> _AIM OF THE TASK_
Exactly as written, set down each line of the data below except its pictures.
START DATA UNDER STUDY
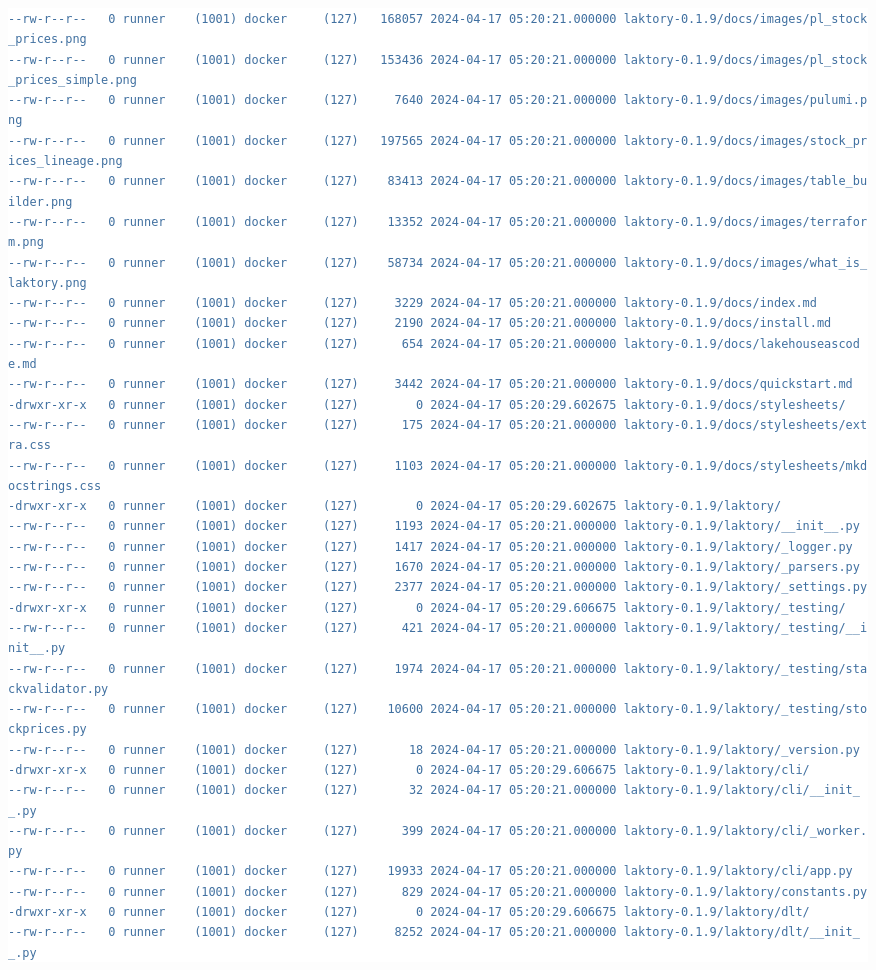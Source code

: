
 ```diff
--rw-r--r--   0 runner    (1001) docker     (127)   168057 2024-04-17 05:20:21.000000 laktory-0.1.9/docs/images/pl_stock_prices.png
--rw-r--r--   0 runner    (1001) docker     (127)   153436 2024-04-17 05:20:21.000000 laktory-0.1.9/docs/images/pl_stock_prices_simple.png
--rw-r--r--   0 runner    (1001) docker     (127)     7640 2024-04-17 05:20:21.000000 laktory-0.1.9/docs/images/pulumi.png
--rw-r--r--   0 runner    (1001) docker     (127)   197565 2024-04-17 05:20:21.000000 laktory-0.1.9/docs/images/stock_prices_lineage.png
--rw-r--r--   0 runner    (1001) docker     (127)    83413 2024-04-17 05:20:21.000000 laktory-0.1.9/docs/images/table_builder.png
--rw-r--r--   0 runner    (1001) docker     (127)    13352 2024-04-17 05:20:21.000000 laktory-0.1.9/docs/images/terraform.png
--rw-r--r--   0 runner    (1001) docker     (127)    58734 2024-04-17 05:20:21.000000 laktory-0.1.9/docs/images/what_is_laktory.png
--rw-r--r--   0 runner    (1001) docker     (127)     3229 2024-04-17 05:20:21.000000 laktory-0.1.9/docs/index.md
--rw-r--r--   0 runner    (1001) docker     (127)     2190 2024-04-17 05:20:21.000000 laktory-0.1.9/docs/install.md
--rw-r--r--   0 runner    (1001) docker     (127)      654 2024-04-17 05:20:21.000000 laktory-0.1.9/docs/lakehouseascode.md
--rw-r--r--   0 runner    (1001) docker     (127)     3442 2024-04-17 05:20:21.000000 laktory-0.1.9/docs/quickstart.md
-drwxr-xr-x   0 runner    (1001) docker     (127)        0 2024-04-17 05:20:29.602675 laktory-0.1.9/docs/stylesheets/
--rw-r--r--   0 runner    (1001) docker     (127)      175 2024-04-17 05:20:21.000000 laktory-0.1.9/docs/stylesheets/extra.css
--rw-r--r--   0 runner    (1001) docker     (127)     1103 2024-04-17 05:20:21.000000 laktory-0.1.9/docs/stylesheets/mkdocstrings.css
-drwxr-xr-x   0 runner    (1001) docker     (127)        0 2024-04-17 05:20:29.602675 laktory-0.1.9/laktory/
--rw-r--r--   0 runner    (1001) docker     (127)     1193 2024-04-17 05:20:21.000000 laktory-0.1.9/laktory/__init__.py
--rw-r--r--   0 runner    (1001) docker     (127)     1417 2024-04-17 05:20:21.000000 laktory-0.1.9/laktory/_logger.py
--rw-r--r--   0 runner    (1001) docker     (127)     1670 2024-04-17 05:20:21.000000 laktory-0.1.9/laktory/_parsers.py
--rw-r--r--   0 runner    (1001) docker     (127)     2377 2024-04-17 05:20:21.000000 laktory-0.1.9/laktory/_settings.py
-drwxr-xr-x   0 runner    (1001) docker     (127)        0 2024-04-17 05:20:29.606675 laktory-0.1.9/laktory/_testing/
--rw-r--r--   0 runner    (1001) docker     (127)      421 2024-04-17 05:20:21.000000 laktory-0.1.9/laktory/_testing/__init__.py
--rw-r--r--   0 runner    (1001) docker     (127)     1974 2024-04-17 05:20:21.000000 laktory-0.1.9/laktory/_testing/stackvalidator.py
--rw-r--r--   0 runner    (1001) docker     (127)    10600 2024-04-17 05:20:21.000000 laktory-0.1.9/laktory/_testing/stockprices.py
--rw-r--r--   0 runner    (1001) docker     (127)       18 2024-04-17 05:20:21.000000 laktory-0.1.9/laktory/_version.py
-drwxr-xr-x   0 runner    (1001) docker     (127)        0 2024-04-17 05:20:29.606675 laktory-0.1.9/laktory/cli/
--rw-r--r--   0 runner    (1001) docker     (127)       32 2024-04-17 05:20:21.000000 laktory-0.1.9/laktory/cli/__init__.py
--rw-r--r--   0 runner    (1001) docker     (127)      399 2024-04-17 05:20:21.000000 laktory-0.1.9/laktory/cli/_worker.py
--rw-r--r--   0 runner    (1001) docker     (127)    19933 2024-04-17 05:20:21.000000 laktory-0.1.9/laktory/cli/app.py
--rw-r--r--   0 runner    (1001) docker     (127)      829 2024-04-17 05:20:21.000000 laktory-0.1.9/laktory/constants.py
-drwxr-xr-x   0 runner    (1001) docker     (127)        0 2024-04-17 05:20:29.606675 laktory-0.1.9/laktory/dlt/
--rw-r--r--   0 runner    (1001) docker     (127)     8252 2024-04-17 05:20:21.000000 laktory-0.1.9/laktory/dlt/__init__.py
```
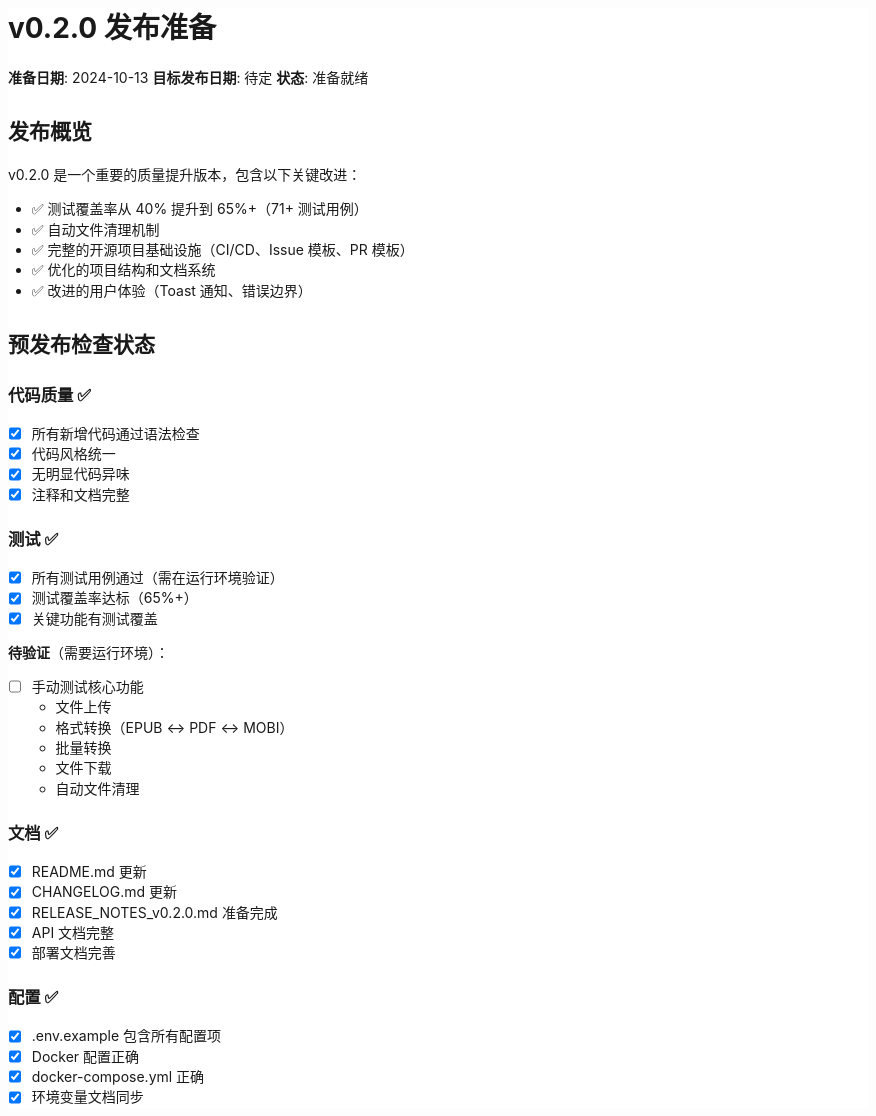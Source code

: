 # v0.2.0 发布准备

**准备日期**: 2024-10-13
**目标发布日期**: 待定
**状态**: 准备就绪

## 发布概览

v0.2.0 是一个重要的质量提升版本，包含以下关键改进：

- ✅ 测试覆盖率从 40% 提升到 65%+（71+ 测试用例）
- ✅ 自动文件清理机制
- ✅ 完整的开源项目基础设施（CI/CD、Issue 模板、PR 模板）
- ✅ 优化的项目结构和文档系统
- ✅ 改进的用户体验（Toast 通知、错误边界）

## 预发布检查状态

### 代码质量 ✅
- [x] 所有新增代码通过语法检查
- [x] 代码风格统一
- [x] 无明显代码异味
- [x] 注释和文档完整

### 测试 ✅
- [x] 所有测试用例通过（需在运行环境验证）
- [x] 测试覆盖率达标（65%+）
- [x] 关键功能有测试覆盖

**待验证**（需要运行环境）：
- [ ] 手动测试核心功能
  - 文件上传
  - 格式转换（EPUB ↔ PDF ↔ MOBI）
  - 批量转换
  - 文件下载
  - 自动文件清理

### 文档 ✅
- [x] README.md 更新
- [x] CHANGELOG.md 更新
- [x] RELEASE_NOTES_v0.2.0.md 准备完成
- [x] API 文档完整
- [x] 部署文档完善

### 配置 ✅
- [x] .env.example 包含所有配置项
- [x] Docker 配置正确
- [x] docker-compose.yml 正确
- [x] 环境变量文档同步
END DATA UNDER STUDY
> _SOLUTION FOR THIS PROBLEM_
Source code

:
 ```diff
--rw-r--r--   0 runner    (1001) docker     (127)   168057 2024-04-17 05:20:21.000000 laktory-0.1.9/docs/images/pl_stock_prices.png
--rw-r--r--   0 runner    (1001) docker     (127)   153436 2024-04-17 05:20:21.000000 laktory-0.1.9/docs/images/pl_stock_prices_simple.png
--rw-r--r--   0 runner    (1001) docker     (127)     7640 2024-04-17 05:20:21.000000 laktory-0.1.9/docs/images/pulumi.png
--rw-r--r--   0 runner    (1001) docker     (127)   197565 2024-04-17 05:20:21.000000 laktory-0.1.9/docs/images/stock_prices_lineage.png
--rw-r--r--   0 runner    (1001) docker     (127)    83413 2024-04-17 05:20:21.000000 laktory-0.1.9/docs/images/table_builder.png
--rw-r--r--   0 runner    (1001) docker     (127)    13352 2024-04-17 05:20:21.000000 laktory-0.1.9/docs/images/terraform.png
--rw-r--r--   0 runner    (1001) docker     (127)    58734 2024-04-17 05:20:21.000000 laktory-0.1.9/docs/images/what_is_laktory.png
--rw-r--r--   0 runner    (1001) docker     (127)     3229 2024-04-17 05:20:21.000000 laktory-0.1.9/docs/index.md
--rw-r--r--   0 runner    (1001) docker     (127)     2190 2024-04-17 05:20:21.000000 laktory-0.1.9/docs/install.md
--rw-r--r--   0 runner    (1001) docker     (127)      654 2024-04-17 05:20:21.000000 laktory-0.1.9/docs/lakehouseascode.md
--rw-r--r--   0 runner    (1001) docker     (127)     3442 2024-04-17 05:20:21.000000 laktory-0.1.9/docs/quickstart.md
-drwxr-xr-x   0 runner    (1001) docker     (127)        0 2024-04-17 05:20:29.602675 laktory-0.1.9/docs/stylesheets/
--rw-r--r--   0 runner    (1001) docker     (127)      175 2024-04-17 05:20:21.000000 laktory-0.1.9/docs/stylesheets/extra.css
--rw-r--r--   0 runner    (1001) docker     (127)     1103 2024-04-17 05:20:21.000000 laktory-0.1.9/docs/stylesheets/mkdocstrings.css
-drwxr-xr-x   0 runner    (1001) docker     (127)        0 2024-04-17 05:20:29.602675 laktory-0.1.9/laktory/
--rw-r--r--   0 runner    (1001) docker     (127)     1193 2024-04-17 05:20:21.000000 laktory-0.1.9/laktory/__init__.py
--rw-r--r--   0 runner    (1001) docker     (127)     1417 2024-04-17 05:20:21.000000 laktory-0.1.9/laktory/_logger.py
--rw-r--r--   0 runner    (1001) docker     (127)     1670 2024-04-17 05:20:21.000000 laktory-0.1.9/laktory/_parsers.py
--rw-r--r--   0 runner    (1001) docker     (127)     2377 2024-04-17 05:20:21.000000 laktory-0.1.9/laktory/_settings.py
-drwxr-xr-x   0 runner    (1001) docker     (127)        0 2024-04-17 05:20:29.606675 laktory-0.1.9/laktory/_testing/
--rw-r--r--   0 runner    (1001) docker     (127)      421 2024-04-17 05:20:21.000000 laktory-0.1.9/laktory/_testing/__init__.py
--rw-r--r--   0 runner    (1001) docker     (127)     1974 2024-04-17 05:20:21.000000 laktory-0.1.9/laktory/_testing/stackvalidator.py
--rw-r--r--   0 runner    (1001) docker     (127)    10600 2024-04-17 05:20:21.000000 laktory-0.1.9/laktory/_testing/stockprices.py
--rw-r--r--   0 runner    (1001) docker     (127)       18 2024-04-17 05:20:21.000000 laktory-0.1.9/laktory/_version.py
-drwxr-xr-x   0 runner    (1001) docker     (127)        0 2024-04-17 05:20:29.606675 laktory-0.1.9/laktory/cli/
--rw-r--r--   0 runner    (1001) docker     (127)       32 2024-04-17 05:20:21.000000 laktory-0.1.9/laktory/cli/__init__.py
--rw-r--r--   0 runner    (1001) docker     (127)      399 2024-04-17 05:20:21.000000 laktory-0.1.9/laktory/cli/_worker.py
--rw-r--r--   0 runner    (1001) docker     (127)    19933 2024-04-17 05:20:21.000000 laktory-0.1.9/laktory/cli/app.py
--rw-r--r--   0 runner    (1001) docker     (127)      829 2024-04-17 05:20:21.000000 laktory-0.1.9/laktory/constants.py
-drwxr-xr-x   0 runner    (1001) docker     (127)        0 2024-04-17 05:20:29.606675 laktory-0.1.9/laktory/dlt/
--rw-r--r--   0 runner    (1001) docker     (127)     8252 2024-04-17 05:20:21.000000 laktory-0.1.9/laktory/dlt/__init__.py
```
Source code

: # v0.2.0 发布准备

**准备日期**: 2024-10-13
**目标发布日期**: 待定
**状态**: 准备就绪

## 发布概览

v0.2.0 是一个重要的质量提升版本，包含以下关键改进：

- ✅ 测试覆盖率从 40% 提升到 65%+（71+ 测试用例）
- ✅ 自动文件清理机制
- ✅ 完整的开源项目基础设施（CI/CD、Issue 模板、PR 模板）
- ✅ 优化的项目结构和文档系统
- ✅ 改进的用户体验（Toast 通知、错误边界）

## 预发布检查状态

### 代码质量 ✅
- [x] 所有新增代码通过语法检查
- [x] 代码风格统一
- [x] 无明显代码异味
- [x] 注释和文档完整

### 测试 ✅
- [x] 所有测试用例通过（需在运行环境验证）
- [x] 测试覆盖率达标（65%+）
- [x] 关键功能有测试覆盖

**待验证**（需要运行环境）：
- [ ] 手动测试核心功能
  - 文件上传
  - 格式转换（EPUB ↔ PDF ↔ MOBI）
  - 批量转换
  - 文件下载
  - 自动文件清理

### 文档 ✅
- [x] README.md 更新
- [x] CHANGELOG.md 更新
- [x] RELEASE_NOTES_v0.2.0.md 准备完成
- [x] API 文档完整
- [x] 部署文档完善

### 配置 ✅
- [x] .env.example 包含所有配置项
- [x] Docker 配置正确
- [x] docker-compose.yml 正确
- [x] 环境变量文档同步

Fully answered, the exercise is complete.